Use of Quinolones in Bull Semen Extenders to Reduce Sperm Deoxyribonucleic Acid Damage

Abstract

Cryopreserved sperm samples from Holstein bulls (n = 20) were examined for bacterial presence and Sperm DNA Fragmentation (SDF) dynamics. SDF was assessed after thawing (T0) and at 4, 24 and 48 h of incubation (37°C) and the rate of SDF (r-SDF), as an estimator of the DNA degradation over time, was calculated. Two groups of bulls were identified based on the presence or absence of bacteria: One group (n = 10) had a readily detectable bacterial presence, while the other group (n = 10) had an undetectable bacterial presence. Differences in the SDF at T0 were not observed between these two groups. However, statistically different results were found after 24 h of incubation at 37°C (Kaplan-Meier estimator; Log-Rank Matel-Cox, p<0.000). To test the direct effect of bacteria on SDF, sperm samples from 6 bulls without bacteria were inoculated with 5 µL of sperm that consistently exhibited a bacterial presence at 48 h of incubation at 37°C. Differences were observed in the r-SDF between the control and the inoculated samples.
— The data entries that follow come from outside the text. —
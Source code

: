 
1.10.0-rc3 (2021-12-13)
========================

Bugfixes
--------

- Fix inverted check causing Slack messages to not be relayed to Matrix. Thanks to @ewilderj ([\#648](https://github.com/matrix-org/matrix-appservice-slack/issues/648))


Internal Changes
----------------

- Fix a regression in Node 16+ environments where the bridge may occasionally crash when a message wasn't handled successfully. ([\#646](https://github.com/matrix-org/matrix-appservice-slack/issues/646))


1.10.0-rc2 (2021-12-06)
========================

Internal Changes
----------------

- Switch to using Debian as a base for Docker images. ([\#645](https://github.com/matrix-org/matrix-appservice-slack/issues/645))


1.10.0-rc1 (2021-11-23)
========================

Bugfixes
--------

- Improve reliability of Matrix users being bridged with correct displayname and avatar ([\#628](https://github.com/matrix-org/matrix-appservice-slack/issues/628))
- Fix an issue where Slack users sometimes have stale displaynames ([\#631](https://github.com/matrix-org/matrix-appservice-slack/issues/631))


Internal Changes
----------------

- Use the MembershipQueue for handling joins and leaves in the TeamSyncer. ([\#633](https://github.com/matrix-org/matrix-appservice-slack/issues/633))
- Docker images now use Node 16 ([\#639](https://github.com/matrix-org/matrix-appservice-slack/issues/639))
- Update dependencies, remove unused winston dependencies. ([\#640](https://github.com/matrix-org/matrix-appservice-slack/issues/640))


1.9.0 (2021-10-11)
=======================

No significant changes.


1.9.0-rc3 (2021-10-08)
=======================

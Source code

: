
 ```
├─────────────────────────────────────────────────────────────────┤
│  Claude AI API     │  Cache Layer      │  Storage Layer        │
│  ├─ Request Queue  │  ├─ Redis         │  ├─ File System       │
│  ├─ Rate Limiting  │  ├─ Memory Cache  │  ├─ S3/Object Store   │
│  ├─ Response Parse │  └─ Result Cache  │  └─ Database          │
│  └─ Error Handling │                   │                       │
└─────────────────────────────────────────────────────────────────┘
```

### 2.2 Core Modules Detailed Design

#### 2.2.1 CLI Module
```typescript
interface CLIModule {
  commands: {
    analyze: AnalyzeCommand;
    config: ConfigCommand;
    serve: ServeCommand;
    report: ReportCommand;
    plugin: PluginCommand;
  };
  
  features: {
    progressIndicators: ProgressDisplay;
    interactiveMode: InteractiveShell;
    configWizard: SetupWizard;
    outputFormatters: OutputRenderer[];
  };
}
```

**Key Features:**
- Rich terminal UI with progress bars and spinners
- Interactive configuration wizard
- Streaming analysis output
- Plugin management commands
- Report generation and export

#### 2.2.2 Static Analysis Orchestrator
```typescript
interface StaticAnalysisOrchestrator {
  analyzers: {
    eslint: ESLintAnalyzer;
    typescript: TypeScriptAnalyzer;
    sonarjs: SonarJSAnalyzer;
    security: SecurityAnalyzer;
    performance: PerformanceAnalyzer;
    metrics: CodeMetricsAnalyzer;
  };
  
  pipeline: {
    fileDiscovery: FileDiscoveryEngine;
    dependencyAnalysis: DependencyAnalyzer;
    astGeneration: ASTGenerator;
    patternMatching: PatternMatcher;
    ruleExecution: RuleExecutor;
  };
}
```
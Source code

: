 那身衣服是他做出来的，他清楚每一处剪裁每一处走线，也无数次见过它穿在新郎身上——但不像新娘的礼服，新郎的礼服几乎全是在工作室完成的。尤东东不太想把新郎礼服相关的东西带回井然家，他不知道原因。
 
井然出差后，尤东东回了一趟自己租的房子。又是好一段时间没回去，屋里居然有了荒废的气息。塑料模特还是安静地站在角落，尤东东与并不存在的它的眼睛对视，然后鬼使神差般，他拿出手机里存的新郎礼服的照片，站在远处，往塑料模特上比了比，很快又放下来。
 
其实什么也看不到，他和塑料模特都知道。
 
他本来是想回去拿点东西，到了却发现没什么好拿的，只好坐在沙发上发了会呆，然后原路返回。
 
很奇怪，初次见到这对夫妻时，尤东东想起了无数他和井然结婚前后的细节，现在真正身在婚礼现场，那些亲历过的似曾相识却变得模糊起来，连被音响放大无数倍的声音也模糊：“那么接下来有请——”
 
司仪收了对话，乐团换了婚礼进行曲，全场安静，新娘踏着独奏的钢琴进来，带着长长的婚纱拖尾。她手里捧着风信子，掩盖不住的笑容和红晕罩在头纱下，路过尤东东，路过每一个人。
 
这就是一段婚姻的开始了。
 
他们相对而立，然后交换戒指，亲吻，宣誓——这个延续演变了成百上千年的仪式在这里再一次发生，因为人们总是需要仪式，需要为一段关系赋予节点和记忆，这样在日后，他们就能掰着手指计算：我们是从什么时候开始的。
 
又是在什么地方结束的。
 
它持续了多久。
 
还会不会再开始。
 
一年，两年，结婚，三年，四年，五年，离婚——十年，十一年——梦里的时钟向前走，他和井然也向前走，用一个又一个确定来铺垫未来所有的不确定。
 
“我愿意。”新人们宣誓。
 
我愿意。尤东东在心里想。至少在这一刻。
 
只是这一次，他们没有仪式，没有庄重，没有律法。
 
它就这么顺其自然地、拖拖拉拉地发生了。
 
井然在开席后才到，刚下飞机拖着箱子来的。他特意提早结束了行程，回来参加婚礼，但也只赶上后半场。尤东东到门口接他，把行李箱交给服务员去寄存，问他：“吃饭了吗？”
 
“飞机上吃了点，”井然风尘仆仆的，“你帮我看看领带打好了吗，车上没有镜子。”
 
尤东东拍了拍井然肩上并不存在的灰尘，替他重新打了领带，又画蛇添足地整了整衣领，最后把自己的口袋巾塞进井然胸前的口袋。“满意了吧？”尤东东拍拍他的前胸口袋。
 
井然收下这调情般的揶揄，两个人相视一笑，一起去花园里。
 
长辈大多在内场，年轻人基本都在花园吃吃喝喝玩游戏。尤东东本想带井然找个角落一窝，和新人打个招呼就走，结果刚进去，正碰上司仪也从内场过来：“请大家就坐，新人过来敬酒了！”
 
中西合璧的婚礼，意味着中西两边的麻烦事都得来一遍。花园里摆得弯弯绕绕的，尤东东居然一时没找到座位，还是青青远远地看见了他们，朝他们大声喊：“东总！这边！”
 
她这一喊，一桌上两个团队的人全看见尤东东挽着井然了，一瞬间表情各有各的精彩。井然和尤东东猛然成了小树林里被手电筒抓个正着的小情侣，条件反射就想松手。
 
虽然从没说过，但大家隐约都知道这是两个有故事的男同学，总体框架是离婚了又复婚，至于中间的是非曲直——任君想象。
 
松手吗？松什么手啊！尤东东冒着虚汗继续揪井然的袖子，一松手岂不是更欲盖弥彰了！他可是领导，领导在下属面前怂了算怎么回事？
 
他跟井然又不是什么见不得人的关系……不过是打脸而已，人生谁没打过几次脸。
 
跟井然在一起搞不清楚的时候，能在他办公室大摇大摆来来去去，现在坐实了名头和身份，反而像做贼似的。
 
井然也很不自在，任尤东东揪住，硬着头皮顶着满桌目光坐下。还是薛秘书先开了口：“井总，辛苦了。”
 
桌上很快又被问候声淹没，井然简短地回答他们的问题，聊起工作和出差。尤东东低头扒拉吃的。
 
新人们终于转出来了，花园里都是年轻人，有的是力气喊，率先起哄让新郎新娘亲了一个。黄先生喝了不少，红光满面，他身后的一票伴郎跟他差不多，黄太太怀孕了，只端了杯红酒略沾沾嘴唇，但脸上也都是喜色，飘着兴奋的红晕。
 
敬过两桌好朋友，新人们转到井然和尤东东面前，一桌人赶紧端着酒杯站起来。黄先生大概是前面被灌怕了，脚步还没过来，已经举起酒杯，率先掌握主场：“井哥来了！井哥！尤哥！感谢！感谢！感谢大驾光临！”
In a parallel experiment, sperm samples from 10 bulls were treated with 1 µg mL^-1 of ciprofloxacin at T0. Differences in the r-SDF (p>0.05) were not detected between the control and the quinolone treated sample for those samples without bacteria. However, differences (p<0.000) in SDF were observed for quinolone treated samples that previously presented bacteria. Incubation of sealed straws showed that bacterial contamination occurred prior to cryopreservation. These results call attention to three points: (1) sperm samples were in contact with bacteria before cryopreservation; (2) the r-SDF can be directly correlated with bacterial presence but this effect remains cryptic after thawing and (3) the r-SDF can be reduced by treating the semen samples with an adequate antibiotic such as quinolones, a finding not previously reported in the scientific literature, but important in terms of reproduction.